Erik Dulfer

Personal information
- Full name: Erik H. Dulfer
- Born: 6 April 1961 (age 65) Schiedam, Netherlands
- Batting: Right-handed
- Bowling: Right-arm off-spin

International information
- National side: Netherlands (1985–1997);
- Source: CricketArchive, 21 February 2016

= Eric Dulfer =

Dutch cricketer

Erik H. Dulfer (born 6 April 1961) is a former Dutch international cricketer who represented the Dutch national side between 1985 and 1997. He played as a right-arm off-spin bowler.

Dulfer was born in Schiedam, and played his club cricket for Excelsior '20. He made his senior national debut in 1985, on a tour of England, and the following year played a single match at the 1986 ICC Trophy in England (against Israel). At the 1990 ICC Trophy, which the Netherlands hosted, Dulfer played in seven of his team's nine matches, including the final against Zimbabwe. He took 11 wickets, behind only Roland Lefebvre and Andre van Troost amongst his teammates, and against Canada took figures of 5/38. Dulfer toured England in 1992, playing against several county teams, but then had to wait five years for another game with the national team.

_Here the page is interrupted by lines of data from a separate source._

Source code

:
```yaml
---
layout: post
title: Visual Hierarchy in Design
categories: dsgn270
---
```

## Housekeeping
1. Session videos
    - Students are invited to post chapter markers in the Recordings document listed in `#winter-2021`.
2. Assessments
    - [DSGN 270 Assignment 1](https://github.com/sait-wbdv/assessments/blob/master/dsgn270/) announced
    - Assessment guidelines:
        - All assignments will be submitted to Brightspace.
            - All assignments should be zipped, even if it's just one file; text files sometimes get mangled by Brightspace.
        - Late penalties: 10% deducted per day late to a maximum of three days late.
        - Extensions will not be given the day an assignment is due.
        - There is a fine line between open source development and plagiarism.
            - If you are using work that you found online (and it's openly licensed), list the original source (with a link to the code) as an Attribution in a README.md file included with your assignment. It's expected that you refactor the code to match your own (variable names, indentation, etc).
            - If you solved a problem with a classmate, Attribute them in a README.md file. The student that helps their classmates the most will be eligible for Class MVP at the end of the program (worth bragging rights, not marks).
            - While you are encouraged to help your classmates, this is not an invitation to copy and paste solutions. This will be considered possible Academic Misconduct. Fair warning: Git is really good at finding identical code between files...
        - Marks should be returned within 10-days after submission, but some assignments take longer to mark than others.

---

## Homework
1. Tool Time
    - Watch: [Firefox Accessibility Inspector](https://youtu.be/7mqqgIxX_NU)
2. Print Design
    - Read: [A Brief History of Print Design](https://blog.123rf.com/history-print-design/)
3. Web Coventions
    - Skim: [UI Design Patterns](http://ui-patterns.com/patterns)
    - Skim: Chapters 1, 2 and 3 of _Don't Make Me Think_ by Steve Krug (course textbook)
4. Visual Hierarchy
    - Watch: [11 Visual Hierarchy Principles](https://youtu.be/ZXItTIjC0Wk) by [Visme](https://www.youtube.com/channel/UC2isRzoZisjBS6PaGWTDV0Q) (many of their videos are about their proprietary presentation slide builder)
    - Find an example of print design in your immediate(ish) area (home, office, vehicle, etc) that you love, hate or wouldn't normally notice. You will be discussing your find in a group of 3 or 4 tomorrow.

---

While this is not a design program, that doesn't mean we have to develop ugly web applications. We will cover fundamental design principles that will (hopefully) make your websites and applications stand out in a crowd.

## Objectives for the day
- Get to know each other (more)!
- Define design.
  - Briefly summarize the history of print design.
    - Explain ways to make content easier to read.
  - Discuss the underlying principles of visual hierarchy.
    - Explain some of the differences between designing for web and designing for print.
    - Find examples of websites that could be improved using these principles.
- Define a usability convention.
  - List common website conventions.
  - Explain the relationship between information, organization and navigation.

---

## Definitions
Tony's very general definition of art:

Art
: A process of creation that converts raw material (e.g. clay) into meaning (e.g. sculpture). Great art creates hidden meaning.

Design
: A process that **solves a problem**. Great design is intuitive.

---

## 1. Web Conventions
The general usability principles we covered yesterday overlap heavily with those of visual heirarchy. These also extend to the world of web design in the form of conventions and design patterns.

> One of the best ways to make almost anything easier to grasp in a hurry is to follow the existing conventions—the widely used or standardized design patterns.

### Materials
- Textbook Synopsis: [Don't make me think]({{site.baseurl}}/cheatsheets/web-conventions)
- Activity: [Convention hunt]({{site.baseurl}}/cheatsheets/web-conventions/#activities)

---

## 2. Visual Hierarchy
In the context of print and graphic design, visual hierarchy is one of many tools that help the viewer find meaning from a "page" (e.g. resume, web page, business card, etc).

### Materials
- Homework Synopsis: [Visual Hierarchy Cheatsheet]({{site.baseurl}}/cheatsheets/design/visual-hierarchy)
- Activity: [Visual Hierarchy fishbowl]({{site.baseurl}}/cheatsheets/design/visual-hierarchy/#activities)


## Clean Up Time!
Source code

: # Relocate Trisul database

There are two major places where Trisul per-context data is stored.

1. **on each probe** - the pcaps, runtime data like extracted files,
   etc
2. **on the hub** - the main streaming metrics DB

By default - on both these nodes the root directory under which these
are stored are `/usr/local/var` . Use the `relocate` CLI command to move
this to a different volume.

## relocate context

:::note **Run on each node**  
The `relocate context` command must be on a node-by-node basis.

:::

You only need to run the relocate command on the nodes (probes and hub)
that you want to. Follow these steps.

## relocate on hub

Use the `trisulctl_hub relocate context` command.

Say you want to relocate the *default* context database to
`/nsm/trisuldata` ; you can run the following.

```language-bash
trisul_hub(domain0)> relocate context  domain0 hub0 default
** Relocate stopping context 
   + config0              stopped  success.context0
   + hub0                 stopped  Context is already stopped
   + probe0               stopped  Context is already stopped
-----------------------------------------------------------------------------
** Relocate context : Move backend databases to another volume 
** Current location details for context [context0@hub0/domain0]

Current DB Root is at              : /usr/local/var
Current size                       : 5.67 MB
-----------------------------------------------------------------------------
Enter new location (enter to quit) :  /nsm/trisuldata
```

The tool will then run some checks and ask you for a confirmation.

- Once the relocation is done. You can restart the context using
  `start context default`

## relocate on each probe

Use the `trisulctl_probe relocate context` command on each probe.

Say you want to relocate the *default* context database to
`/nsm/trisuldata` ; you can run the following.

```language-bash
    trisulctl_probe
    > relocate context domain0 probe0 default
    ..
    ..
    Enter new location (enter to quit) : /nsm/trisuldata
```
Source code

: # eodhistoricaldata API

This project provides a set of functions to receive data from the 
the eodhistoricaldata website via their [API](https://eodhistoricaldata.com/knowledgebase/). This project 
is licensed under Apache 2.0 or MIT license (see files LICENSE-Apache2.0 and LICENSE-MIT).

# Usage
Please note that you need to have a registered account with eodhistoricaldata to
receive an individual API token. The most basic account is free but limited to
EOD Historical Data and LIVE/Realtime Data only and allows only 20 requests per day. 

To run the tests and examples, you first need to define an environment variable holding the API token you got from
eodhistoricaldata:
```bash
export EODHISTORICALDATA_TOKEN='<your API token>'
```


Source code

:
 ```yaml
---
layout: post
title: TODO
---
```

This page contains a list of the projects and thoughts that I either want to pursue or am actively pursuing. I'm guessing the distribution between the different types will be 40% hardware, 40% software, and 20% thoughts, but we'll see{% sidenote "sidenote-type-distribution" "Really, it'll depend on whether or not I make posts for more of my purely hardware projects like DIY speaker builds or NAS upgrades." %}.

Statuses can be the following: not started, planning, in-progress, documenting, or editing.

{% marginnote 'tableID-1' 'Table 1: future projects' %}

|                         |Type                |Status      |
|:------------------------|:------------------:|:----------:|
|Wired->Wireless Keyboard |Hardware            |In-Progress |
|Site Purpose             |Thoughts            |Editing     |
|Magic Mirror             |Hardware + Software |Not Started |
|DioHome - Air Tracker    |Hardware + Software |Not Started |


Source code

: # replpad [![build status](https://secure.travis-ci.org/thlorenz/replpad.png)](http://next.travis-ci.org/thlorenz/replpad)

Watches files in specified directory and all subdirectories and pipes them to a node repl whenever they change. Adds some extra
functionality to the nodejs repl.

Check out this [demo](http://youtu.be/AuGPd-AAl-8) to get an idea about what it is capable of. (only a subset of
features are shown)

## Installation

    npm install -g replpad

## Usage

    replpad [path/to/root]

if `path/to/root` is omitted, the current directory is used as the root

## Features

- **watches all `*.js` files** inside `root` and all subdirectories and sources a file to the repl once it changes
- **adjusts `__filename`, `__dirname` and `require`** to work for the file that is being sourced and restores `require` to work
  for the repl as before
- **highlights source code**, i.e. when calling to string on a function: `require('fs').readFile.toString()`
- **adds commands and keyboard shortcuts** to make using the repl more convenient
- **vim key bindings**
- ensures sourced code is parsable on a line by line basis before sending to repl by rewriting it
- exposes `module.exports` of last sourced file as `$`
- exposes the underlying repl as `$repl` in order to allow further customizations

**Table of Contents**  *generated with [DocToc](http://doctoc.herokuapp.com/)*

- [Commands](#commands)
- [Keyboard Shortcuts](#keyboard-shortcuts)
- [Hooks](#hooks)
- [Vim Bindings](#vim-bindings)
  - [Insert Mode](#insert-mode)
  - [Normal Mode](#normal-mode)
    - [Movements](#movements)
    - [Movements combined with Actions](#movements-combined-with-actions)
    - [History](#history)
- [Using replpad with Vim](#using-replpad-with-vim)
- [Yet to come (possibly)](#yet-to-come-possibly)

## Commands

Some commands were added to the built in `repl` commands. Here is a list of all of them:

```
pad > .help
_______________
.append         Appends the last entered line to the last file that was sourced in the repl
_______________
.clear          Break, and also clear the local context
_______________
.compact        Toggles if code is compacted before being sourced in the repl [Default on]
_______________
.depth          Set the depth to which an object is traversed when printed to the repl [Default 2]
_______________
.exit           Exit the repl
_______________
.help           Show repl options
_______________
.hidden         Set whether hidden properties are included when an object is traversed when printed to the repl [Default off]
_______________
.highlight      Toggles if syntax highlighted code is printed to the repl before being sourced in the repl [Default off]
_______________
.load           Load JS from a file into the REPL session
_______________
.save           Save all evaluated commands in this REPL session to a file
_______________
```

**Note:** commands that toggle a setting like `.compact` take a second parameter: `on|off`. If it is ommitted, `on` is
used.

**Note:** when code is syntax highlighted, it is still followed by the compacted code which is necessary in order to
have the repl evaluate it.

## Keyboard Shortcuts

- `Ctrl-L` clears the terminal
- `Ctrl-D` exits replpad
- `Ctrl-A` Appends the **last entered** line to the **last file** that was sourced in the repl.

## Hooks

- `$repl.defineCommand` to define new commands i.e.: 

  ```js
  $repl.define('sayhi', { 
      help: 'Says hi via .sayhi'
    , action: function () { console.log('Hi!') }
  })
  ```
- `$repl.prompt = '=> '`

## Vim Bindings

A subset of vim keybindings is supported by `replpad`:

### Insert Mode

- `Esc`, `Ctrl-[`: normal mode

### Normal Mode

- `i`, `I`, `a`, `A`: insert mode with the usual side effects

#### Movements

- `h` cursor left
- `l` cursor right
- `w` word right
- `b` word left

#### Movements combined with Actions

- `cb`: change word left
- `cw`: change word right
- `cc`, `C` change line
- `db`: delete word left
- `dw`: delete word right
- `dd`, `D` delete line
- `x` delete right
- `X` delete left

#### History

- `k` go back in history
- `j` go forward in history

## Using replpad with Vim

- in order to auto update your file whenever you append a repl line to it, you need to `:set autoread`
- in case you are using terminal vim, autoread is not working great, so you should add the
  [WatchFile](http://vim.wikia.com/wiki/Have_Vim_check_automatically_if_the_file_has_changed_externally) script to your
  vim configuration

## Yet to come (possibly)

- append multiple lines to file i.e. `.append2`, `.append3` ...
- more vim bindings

He returned to the side in June 1997, in a friendly match against Herefordshire, and later in the year played against Worcestershire in the 1997 NatWest Trophy, a game which held List A status.

Dulfer married fellow cricketer Ingrid Keijzer (played 95 games for the Dutch national handballteam women) has 3 children and is the father of the handball player Kelly Dulfer.